*TASK DETAILS:*
An exact transcription of all the records below is required, without any images.

============

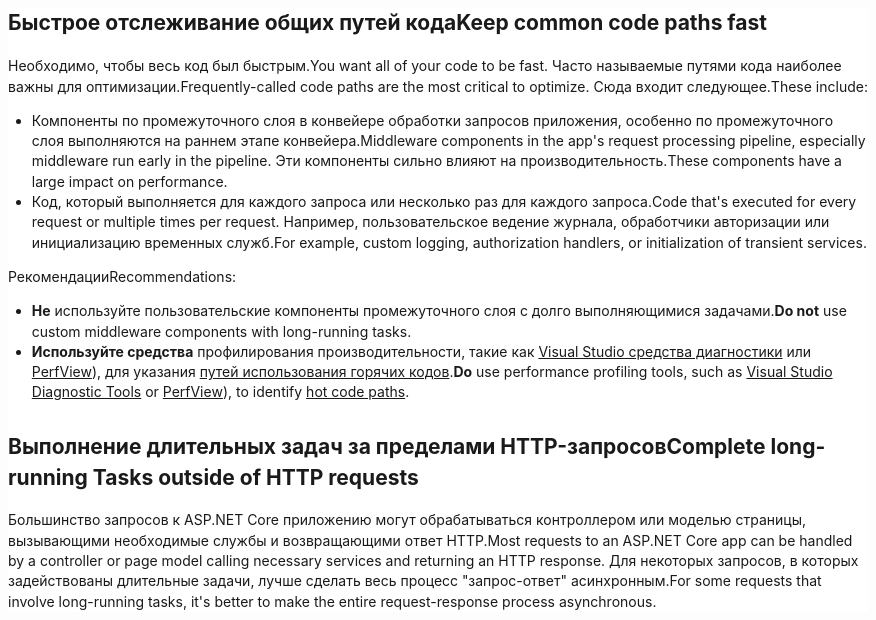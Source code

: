 ## <a name="keep-common-code-paths-fast"></a><span data-ttu-id="3ef5c-187">Быстрое отслеживание общих путей кода</span><span class="sxs-lookup"><span data-stu-id="3ef5c-187">Keep common code paths fast</span></span>

<span data-ttu-id="3ef5c-188">Необходимо, чтобы весь код был быстрым.</span><span class="sxs-lookup"><span data-stu-id="3ef5c-188">You want all of your code to be fast.</span></span> <span data-ttu-id="3ef5c-189">Часто называемые путями кода наиболее важны для оптимизации.</span><span class="sxs-lookup"><span data-stu-id="3ef5c-189">Frequently-called code paths are the most critical to optimize.</span></span> <span data-ttu-id="3ef5c-190">Сюда входит следующее.</span><span class="sxs-lookup"><span data-stu-id="3ef5c-190">These include:</span></span>

* <span data-ttu-id="3ef5c-191">Компоненты по промежуточного слоя в конвейере обработки запросов приложения, особенно по промежуточного слоя выполняются на раннем этапе конвейера.</span><span class="sxs-lookup"><span data-stu-id="3ef5c-191">Middleware components in the app's request processing pipeline, especially middleware run early in the pipeline.</span></span> <span data-ttu-id="3ef5c-192">Эти компоненты сильно влияют на производительность.</span><span class="sxs-lookup"><span data-stu-id="3ef5c-192">These components have a large impact on performance.</span></span>
* <span data-ttu-id="3ef5c-193">Код, который выполняется для каждого запроса или несколько раз для каждого запроса.</span><span class="sxs-lookup"><span data-stu-id="3ef5c-193">Code that's executed for every request or multiple times per request.</span></span> <span data-ttu-id="3ef5c-194">Например, пользовательское ведение журнала, обработчики авторизации или инициализацию временных служб.</span><span class="sxs-lookup"><span data-stu-id="3ef5c-194">For example, custom logging, authorization handlers, or initialization of transient services.</span></span>

<span data-ttu-id="3ef5c-195">Рекомендации</span><span class="sxs-lookup"><span data-stu-id="3ef5c-195">Recommendations:</span></span>

* <span data-ttu-id="3ef5c-196">**Не** используйте пользовательские компоненты промежуточного слоя с долго выполняющимися задачами.</span><span class="sxs-lookup"><span data-stu-id="3ef5c-196">**Do not** use custom middleware components with long-running tasks.</span></span>
* <span data-ttu-id="3ef5c-197">**Используйте средства** профилирования производительности, такие как [Visual Studio средства диагностики](/visualstudio/profiling/profiling-feature-tour) или [PerfView](https://github.com/Microsoft/perfview)), для указания [путей использования горячих кодов](#understand-hot-code-paths).</span><span class="sxs-lookup"><span data-stu-id="3ef5c-197">**Do** use performance profiling tools, such as [Visual Studio Diagnostic Tools](/visualstudio/profiling/profiling-feature-tour) or [PerfView](https://github.com/Microsoft/perfview)), to identify [hot code paths](#understand-hot-code-paths).</span></span>

## <a name="complete-long-running-tasks-outside-of-http-requests"></a><span data-ttu-id="3ef5c-198">Выполнение длительных задач за пределами HTTP-запросов</span><span class="sxs-lookup"><span data-stu-id="3ef5c-198">Complete long-running Tasks outside of HTTP requests</span></span>

<span data-ttu-id="3ef5c-199">Большинство запросов к ASP.NET Core приложению могут обрабатываться контроллером или моделью страницы, вызывающими необходимые службы и возвращающими ответ HTTP.</span><span class="sxs-lookup"><span data-stu-id="3ef5c-199">Most requests to an ASP.NET Core app can be handled by a controller or page model calling necessary services and returning an HTTP response.</span></span> <span data-ttu-id="3ef5c-200">Для некоторых запросов, в которых задействованы длительные задачи, лучше сделать весь процесс "запрос-ответ" асинхронным.</span><span class="sxs-lookup"><span data-stu-id="3ef5c-200">For some requests that involve long-running tasks, it's better to make the entire request-response process asynchronous.</span></span>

============

*OUTPUT BELOW:*
Source code

: ## <a name="keep-common-code-paths-fast"></a><span data-ttu-id="3ef5c-187">Быстрое отслеживание общих путей кода</span><span class="sxs-lookup"><span data-stu-id="3ef5c-187">Keep common code paths fast</span></span>

<span data-ttu-id="3ef5c-188">Необходимо, чтобы весь код был быстрым.</span><span class="sxs-lookup"><span data-stu-id="3ef5c-188">You want all of your code to be fast.</span></span> <span data-ttu-id="3ef5c-189">Часто называемые путями кода наиболее важны для оптимизации.</span><span class="sxs-lookup"><span data-stu-id="3ef5c-189">Frequently-called code paths are the most critical to optimize.</span></span> <span data-ttu-id="3ef5c-190">Сюда входит следующее.</span><span class="sxs-lookup"><span data-stu-id="3ef5c-190">These include:</span></span>

* <span data-ttu-id="3ef5c-191">Компоненты по промежуточного слоя в конвейере обработки запросов приложения, особенно по промежуточного слоя выполняются на раннем этапе конвейера.</span><span class="sxs-lookup"><span data-stu-id="3ef5c-191">Middleware components in the app's request processing pipeline, especially middleware run early in the pipeline.</span></span> <span data-ttu-id="3ef5c-192">Эти компоненты сильно влияют на производительность.</span><span class="sxs-lookup"><span data-stu-id="3ef5c-192">These components have a large impact on performance.</span></span>
* <span data-ttu-id="3ef5c-193">Код, который выполняется для каждого запроса или несколько раз для каждого запроса.</span><span class="sxs-lookup"><span data-stu-id="3ef5c-193">Code that's executed for every request or multiple times per request.</span></span> <span data-ttu-id="3ef5c-194">Например, пользовательское ведение журнала, обработчики авторизации или инициализацию временных служб.</span><span class="sxs-lookup"><span data-stu-id="3ef5c-194">For example, custom logging, authorization handlers, or initialization of transient services.</span></span>

<span data-ttu-id="3ef5c-195">Рекомендации</span><span class="sxs-lookup"><span data-stu-id="3ef5c-195">Recommendations:</span></span>

* <span data-ttu-id="3ef5c-196">**Не** используйте пользовательские компоненты промежуточного слоя с долго выполняющимися задачами.</span><span class="sxs-lookup"><span data-stu-id="3ef5c-196">**Do not** use custom middleware components with long-running tasks.</span></span>
* <span data-ttu-id="3ef5c-197">**Используйте средства** профилирования производительности, такие как [Visual Studio средства диагностики](/visualstudio/profiling/profiling-feature-tour) или [PerfView](https://github.com/Microsoft/perfview)), для указания [путей использования горячих кодов](#understand-hot-code-paths).</span><span class="sxs-lookup"><span data-stu-id="3ef5c-197">**Do** use performance profiling tools, such as [Visual Studio Diagnostic Tools](/visualstudio/profiling/profiling-feature-tour) or [PerfView](https://github.com/Microsoft/perfview)), to identify [hot code paths](#understand-hot-code-paths).</span></span>

## <a name="complete-long-running-tasks-outside-of-http-requests"></a><span data-ttu-id="3ef5c-198">Выполнение длительных задач за пределами HTTP-запросов</span><span class="sxs-lookup"><span data-stu-id="3ef5c-198">Complete long-running Tasks outside of HTTP requests</span></span>

<span data-ttu-id="3ef5c-199">Большинство запросов к ASP.NET Core приложению могут обрабатываться контроллером или моделью страницы, вызывающими необходимые службы и возвращающими ответ HTTP.</span><span class="sxs-lookup"><span data-stu-id="3ef5c-199">Most requests to an ASP.NET Core app can be handled by a controller or page model calling necessary services and returning an HTTP response.</span></span> <span data-ttu-id="3ef5c-200">Для некоторых запросов, в которых задействованы длительные задачи, лучше сделать весь процесс "запрос-ответ" асинхронным.</span><span class="sxs-lookup"><span data-stu-id="3ef5c-200">For some requests that involve long-running tasks, it's better to make the entire request-response process asynchronous.</span></span>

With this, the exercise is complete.